A different way to handle pulse timing

Fri Aug 2 05:59:44 PDT 2013

On 8/1/2013 11:52 PM, Richard Bair wrote:
>> as far as I can read it, your idea is to start preparing the next
>> frame right after synchronization (scenegraph to render tree) is
>> completed for the previous frame. Do I get it correctly? If yes,
>> we'll likely re-introduce the old problem with input events
>> starvation. There will be no or very little window, when the events
>> can be processed on the event thread, because the thread will
>> always be either busy handling CSS, animations, etc., or blocked
>> waiting for the render thread to finish rendering.
>
> I think the difference is that I was going to use the vsync as the
> limiter.

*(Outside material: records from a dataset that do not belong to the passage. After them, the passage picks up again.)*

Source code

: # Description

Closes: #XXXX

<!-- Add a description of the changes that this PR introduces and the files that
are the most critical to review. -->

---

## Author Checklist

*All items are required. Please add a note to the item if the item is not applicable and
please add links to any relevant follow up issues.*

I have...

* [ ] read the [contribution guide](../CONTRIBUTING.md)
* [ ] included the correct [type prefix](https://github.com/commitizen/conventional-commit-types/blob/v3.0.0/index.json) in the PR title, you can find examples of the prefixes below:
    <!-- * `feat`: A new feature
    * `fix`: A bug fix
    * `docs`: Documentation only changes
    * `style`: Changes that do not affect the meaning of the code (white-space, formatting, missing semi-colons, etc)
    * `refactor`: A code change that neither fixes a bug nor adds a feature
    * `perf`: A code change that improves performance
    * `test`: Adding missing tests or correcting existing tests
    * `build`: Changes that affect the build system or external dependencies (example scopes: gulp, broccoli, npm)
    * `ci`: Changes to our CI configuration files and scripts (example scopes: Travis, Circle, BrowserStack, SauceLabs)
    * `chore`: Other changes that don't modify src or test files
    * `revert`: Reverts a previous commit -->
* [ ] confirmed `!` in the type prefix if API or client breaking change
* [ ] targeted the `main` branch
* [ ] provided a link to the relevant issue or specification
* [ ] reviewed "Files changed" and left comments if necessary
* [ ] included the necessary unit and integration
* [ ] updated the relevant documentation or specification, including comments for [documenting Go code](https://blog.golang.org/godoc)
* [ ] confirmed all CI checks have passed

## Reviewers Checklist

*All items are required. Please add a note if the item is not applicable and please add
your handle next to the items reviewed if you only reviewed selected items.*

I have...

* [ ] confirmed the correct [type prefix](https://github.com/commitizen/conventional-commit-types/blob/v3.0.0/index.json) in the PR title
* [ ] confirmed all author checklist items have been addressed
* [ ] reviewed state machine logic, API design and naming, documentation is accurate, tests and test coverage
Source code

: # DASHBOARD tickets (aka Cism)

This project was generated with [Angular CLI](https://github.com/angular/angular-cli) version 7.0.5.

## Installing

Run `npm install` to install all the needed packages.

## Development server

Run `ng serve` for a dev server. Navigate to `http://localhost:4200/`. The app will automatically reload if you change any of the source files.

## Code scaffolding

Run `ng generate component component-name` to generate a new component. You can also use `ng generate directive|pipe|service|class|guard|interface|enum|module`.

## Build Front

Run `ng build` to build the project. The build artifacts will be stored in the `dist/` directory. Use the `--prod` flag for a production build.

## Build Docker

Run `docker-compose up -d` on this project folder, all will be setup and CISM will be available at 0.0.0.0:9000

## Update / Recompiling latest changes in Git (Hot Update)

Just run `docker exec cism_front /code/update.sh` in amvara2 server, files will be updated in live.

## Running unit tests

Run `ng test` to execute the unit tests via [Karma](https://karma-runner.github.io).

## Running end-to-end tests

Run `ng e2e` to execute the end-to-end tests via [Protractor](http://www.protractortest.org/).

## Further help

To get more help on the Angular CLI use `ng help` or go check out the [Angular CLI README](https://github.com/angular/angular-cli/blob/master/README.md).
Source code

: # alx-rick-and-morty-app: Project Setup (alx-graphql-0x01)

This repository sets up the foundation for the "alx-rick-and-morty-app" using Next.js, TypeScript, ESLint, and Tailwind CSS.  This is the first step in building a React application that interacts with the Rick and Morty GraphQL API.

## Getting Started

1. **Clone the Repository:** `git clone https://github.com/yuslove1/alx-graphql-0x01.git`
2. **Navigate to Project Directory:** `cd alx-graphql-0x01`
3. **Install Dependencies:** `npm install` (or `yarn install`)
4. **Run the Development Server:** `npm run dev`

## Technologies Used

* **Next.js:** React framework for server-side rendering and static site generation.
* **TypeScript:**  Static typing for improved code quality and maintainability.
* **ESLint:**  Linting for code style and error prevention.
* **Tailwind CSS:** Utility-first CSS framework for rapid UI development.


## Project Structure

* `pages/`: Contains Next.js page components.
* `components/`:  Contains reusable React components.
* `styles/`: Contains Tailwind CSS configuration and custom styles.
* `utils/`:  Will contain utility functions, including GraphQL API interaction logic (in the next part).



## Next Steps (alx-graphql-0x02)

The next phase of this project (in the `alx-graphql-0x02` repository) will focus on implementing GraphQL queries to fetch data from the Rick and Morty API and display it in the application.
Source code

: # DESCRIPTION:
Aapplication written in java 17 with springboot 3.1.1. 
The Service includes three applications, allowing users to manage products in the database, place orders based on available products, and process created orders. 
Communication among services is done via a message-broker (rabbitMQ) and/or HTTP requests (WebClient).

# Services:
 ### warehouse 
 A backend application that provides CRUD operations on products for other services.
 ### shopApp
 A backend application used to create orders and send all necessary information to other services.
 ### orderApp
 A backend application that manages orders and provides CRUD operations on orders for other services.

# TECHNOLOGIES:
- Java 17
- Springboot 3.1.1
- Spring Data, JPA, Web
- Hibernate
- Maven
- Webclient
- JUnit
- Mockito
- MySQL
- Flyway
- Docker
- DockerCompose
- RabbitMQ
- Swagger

That is, the first time through we do a pulse, then we
> schedule another pulse, then we run that other pulse (almost
> immediately), then we hit the sync point with the render thread and
> have to wait for it because it is blocked on vsync. Meanwhile the
> user events are being queued up. When we get back from this, the next
> pulse is placed on the end of the queue, we process all input events,
> then the next pulse.

I now see the picture.

As I wrote in the previous email, it seems that we currently are not 
blocked waiting for vsync(), at least on Windows with D3D pipeline. 
Anyway, even if we "fix" that, what you propose is that sometimes both 
threads will be blocked (the render thread waiting for vsync, the event 
thread waiting for the render thread), which doesn't sound perfect.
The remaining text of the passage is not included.